──────── SOURCE MATERIAL

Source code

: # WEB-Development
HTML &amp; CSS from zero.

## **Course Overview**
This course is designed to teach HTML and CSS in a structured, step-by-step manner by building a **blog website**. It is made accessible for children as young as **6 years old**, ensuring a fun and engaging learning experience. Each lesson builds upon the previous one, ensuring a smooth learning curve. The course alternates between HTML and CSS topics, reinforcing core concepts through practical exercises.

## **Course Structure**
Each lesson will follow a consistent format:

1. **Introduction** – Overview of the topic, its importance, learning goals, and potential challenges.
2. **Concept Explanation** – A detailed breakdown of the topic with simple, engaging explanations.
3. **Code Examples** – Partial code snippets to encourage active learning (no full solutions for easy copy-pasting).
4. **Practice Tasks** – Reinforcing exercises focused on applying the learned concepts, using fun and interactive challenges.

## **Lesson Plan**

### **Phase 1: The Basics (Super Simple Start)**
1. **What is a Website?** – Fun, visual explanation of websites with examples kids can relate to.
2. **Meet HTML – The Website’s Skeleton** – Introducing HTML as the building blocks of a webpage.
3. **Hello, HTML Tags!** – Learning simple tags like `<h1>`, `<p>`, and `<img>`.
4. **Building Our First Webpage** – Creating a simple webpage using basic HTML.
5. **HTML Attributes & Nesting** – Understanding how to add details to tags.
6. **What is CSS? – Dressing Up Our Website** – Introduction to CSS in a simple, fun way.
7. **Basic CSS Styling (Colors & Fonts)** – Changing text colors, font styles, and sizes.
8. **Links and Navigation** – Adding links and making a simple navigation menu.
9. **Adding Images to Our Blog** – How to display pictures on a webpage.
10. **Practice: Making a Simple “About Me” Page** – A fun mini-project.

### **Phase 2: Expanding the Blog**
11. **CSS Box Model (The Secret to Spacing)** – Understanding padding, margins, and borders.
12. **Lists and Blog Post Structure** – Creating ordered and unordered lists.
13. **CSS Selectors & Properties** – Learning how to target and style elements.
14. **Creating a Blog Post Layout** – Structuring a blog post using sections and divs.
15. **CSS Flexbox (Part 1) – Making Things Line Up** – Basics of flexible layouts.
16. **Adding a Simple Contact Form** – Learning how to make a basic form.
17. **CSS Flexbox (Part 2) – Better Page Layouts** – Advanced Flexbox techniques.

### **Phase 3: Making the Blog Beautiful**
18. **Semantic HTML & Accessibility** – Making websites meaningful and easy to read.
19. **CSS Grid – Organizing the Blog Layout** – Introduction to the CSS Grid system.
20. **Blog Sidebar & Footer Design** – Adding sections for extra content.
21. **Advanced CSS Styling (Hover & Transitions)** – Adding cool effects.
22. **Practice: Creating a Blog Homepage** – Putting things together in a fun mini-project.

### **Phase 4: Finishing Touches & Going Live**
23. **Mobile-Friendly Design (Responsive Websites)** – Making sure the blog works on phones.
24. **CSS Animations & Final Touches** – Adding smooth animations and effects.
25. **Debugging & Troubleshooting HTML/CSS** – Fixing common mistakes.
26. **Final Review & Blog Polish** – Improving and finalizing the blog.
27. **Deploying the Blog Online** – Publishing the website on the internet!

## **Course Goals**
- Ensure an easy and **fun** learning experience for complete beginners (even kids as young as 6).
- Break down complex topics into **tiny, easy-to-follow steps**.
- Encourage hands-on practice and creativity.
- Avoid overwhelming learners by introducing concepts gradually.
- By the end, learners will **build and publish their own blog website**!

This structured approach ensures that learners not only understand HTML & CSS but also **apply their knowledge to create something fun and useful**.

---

────────────────

_EXERCISE DETAILS_
The lines to return are those in the entries above that include "smooth".

_RESULT_
This course is designed to teach HTML and CSS in a structured, step-by-step manner by building a **blog website**. It is made accessible for children as young as **6 years old**, ensuring a fun and engaging learning experience. Each lesson builds upon the previous one, ensuring a smooth learning curve. The course alternates between HTML and CSS topics, reinforcing core concepts through practical exercises.
24. **CSS Animations & Final Touches** – Adding smooth animations and effects.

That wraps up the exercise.